In the entries that follow, find each line with the word "mathrm" and copy it.

━━━━━ MATERIAL FOR THE TASK ━━━━━

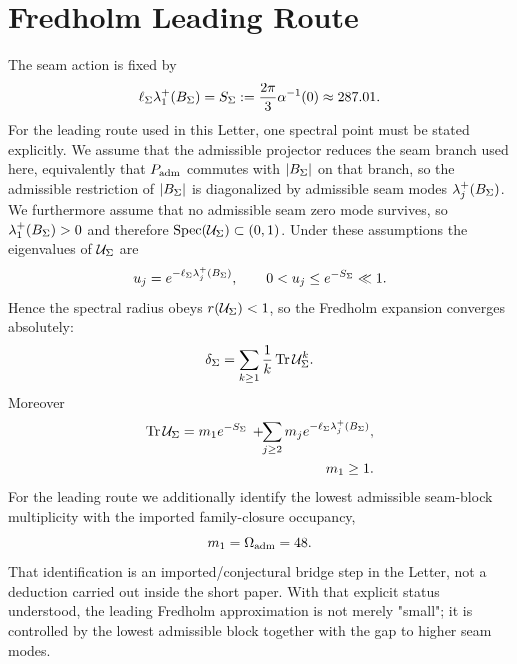 \section{Fredholm Leading Route}

The seam action is fixed by
\begin{equation}
\ell_{\Seam}\lambda_1^+(B_{\Seam})
=
S_{\Seam}
:=
\frac{2\pi}{3}\alpha^{-1}(0)
\approx
287.01.
\label{eq:seam-action}
\end{equation}
For the leading route used in this Letter, one spectral point must be stated explicitly. We assume that the admissible projector reduces the seam branch used here, equivalently that $\Padm$ commutes with $|B_{\Seam}|$ on that branch, so the admissible restriction of $|B_{\Seam}|$ is diagonalized by admissible seam modes $\lambda_j^+(B_{\Seam})$. We furthermore assume that no admissible seam zero mode survives, so $\lambda_1^+(B_{\Seam})>0$ and therefore $\operatorname{Spec}(\USeam)\subset(0,1)$. Under these assumptions the eigenvalues of $\USeam$ are
\[
u_j=e^{-\ell_{\Seam}\lambda_j^+(B_{\Seam})},
\qquad
0<u_j\le e^{-S_{\Seam}}\ll1.
\]
Hence the spectral radius obeys $r(\USeam)<1$, so the Fredholm expansion converges absolutely:
\begin{equation}
\delta_{\Seam}
=
\sum_{k\ge1}\frac{1}{k}\,\mathrm{Tr}\,\USeam^k.
\label{eq:fredholm-expansion}
\end{equation}
Moreover
\begin{equation}
\begin{aligned}
\mathrm{Tr}\,\USeam
=
m_1e^{-S_{\Seam}}
\,+\!\!\sum_{j\ge2}m_j e^{-\ell_{\Seam}\lambda_j^+(B_{\Seam})},\\
m_1\ge1.
\end{aligned}
\label{eq:trace-split}
\end{equation}
For the leading route we additionally identify the lowest admissible seam-block multiplicity with the imported family-closure occupancy,
\[
m_1=\Oadm=48.
\]
That identification is an imported/conjectural bridge step in the Letter, not a deduction carried out inside the short paper. With that explicit status understood, the leading Fredholm approximation is not merely "small"; it is controlled by the lowest admissible block together with the gap to higher seam modes.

━━━━━

SOLUTION
\sum_{k\ge1}\frac{1}{k}\,\mathrm{Tr}\,\USeam^k.
\mathrm{Tr}\,\USeam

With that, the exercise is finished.